The bid, an offer of $6.88/share of Santos, was received earlier this week, but Santos has only disclosed the offer Oct. 22 after the board meeting dismissed the offer as “opportunistic.”
Santos Chairman Peter Coates said the proposal neither fit in with the options the company is considering as part of its asset sales process, nor did it reflect the fair underlying asset value of Santos.
Coates added that the proposal was subject to a number of conditions, some of which would be adverse to Santos’ continued evaluation of other alternatives in its current strategic review process.
The review, announced last August, is looking at all options to restore and maximize shareholder value. This review is ongoing, and Coates said it will continue to consider all proposals that deliver appropriate value and certainty for shareholders.
Scepter investors include members of the Brunei and Dubai royal families and is described as a leading merchant bank and direct investment syndicate for sovereign wealth led by the former Blackstone Advisory Partners Asia team.
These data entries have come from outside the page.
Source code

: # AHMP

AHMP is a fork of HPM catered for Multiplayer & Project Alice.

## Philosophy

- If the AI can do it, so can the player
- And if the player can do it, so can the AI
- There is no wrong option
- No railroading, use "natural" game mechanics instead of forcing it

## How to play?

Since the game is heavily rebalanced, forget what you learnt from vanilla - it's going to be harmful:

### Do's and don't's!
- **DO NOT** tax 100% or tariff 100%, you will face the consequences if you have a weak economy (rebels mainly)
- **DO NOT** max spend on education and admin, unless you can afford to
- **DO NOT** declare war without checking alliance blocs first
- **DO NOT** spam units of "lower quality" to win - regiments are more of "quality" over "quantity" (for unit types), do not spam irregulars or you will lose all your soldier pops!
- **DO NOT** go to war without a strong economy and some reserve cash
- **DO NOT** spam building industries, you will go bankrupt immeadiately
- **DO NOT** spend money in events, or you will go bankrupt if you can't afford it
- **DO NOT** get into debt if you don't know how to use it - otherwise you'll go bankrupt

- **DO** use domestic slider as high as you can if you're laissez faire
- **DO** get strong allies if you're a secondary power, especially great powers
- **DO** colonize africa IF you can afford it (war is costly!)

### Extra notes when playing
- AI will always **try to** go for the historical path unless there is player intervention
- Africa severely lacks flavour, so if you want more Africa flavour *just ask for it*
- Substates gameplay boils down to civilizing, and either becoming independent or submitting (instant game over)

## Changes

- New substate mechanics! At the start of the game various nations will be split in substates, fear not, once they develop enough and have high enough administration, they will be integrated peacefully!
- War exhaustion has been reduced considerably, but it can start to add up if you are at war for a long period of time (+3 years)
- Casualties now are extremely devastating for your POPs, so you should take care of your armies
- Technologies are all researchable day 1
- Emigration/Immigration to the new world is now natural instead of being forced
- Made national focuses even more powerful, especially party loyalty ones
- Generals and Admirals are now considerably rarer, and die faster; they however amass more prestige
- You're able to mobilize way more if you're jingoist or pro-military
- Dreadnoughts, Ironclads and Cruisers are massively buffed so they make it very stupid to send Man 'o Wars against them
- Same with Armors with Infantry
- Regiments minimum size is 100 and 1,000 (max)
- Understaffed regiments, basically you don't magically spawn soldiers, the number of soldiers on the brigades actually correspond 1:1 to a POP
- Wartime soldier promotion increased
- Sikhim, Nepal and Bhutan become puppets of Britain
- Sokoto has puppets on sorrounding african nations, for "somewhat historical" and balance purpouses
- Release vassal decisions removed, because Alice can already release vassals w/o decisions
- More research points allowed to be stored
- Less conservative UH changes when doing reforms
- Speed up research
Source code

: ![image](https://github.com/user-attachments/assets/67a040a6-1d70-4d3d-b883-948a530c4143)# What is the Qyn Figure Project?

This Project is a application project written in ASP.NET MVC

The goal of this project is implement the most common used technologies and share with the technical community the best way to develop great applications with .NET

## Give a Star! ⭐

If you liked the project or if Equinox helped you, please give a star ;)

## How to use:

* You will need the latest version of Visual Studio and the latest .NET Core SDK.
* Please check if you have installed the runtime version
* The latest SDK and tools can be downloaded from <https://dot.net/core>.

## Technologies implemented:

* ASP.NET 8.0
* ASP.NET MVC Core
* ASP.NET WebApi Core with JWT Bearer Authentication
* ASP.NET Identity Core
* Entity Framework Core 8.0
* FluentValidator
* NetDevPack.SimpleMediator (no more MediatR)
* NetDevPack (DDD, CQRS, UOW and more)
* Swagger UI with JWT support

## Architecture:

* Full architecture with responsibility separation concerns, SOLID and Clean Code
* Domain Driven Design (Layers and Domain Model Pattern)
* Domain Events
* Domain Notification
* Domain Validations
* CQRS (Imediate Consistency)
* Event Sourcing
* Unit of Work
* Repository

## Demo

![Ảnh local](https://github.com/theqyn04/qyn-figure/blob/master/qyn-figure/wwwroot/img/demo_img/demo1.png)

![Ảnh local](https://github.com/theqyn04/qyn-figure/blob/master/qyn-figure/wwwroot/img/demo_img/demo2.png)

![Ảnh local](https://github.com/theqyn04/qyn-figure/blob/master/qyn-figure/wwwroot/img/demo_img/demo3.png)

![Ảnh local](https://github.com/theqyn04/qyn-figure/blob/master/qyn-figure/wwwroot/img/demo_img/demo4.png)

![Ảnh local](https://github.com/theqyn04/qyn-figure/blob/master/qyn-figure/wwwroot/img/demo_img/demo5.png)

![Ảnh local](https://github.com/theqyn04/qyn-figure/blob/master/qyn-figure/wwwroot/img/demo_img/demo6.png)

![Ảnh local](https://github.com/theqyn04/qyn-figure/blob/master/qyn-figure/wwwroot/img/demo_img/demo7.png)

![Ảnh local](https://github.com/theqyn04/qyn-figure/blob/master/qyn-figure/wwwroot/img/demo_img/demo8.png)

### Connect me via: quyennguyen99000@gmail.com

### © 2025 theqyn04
It represents in excess of $14 billion in discretionary assets and more than $100 billion in net worth of its core shareholders.
Scepter’s offer is a 26% premium on Santos’ last closing share price of $5.44 (Aus.), but is still well below a recent valuation of $8.34 (Aus.)/share made by analyst Morgan following the bringing on stream of the Gladstone CSG-LNG project in Queensland.
Santos has recently been through tough times because of its large $8.8-billion debt during a time of oil and LNG price weakness, but it is still regarded as a high-value collection of assets.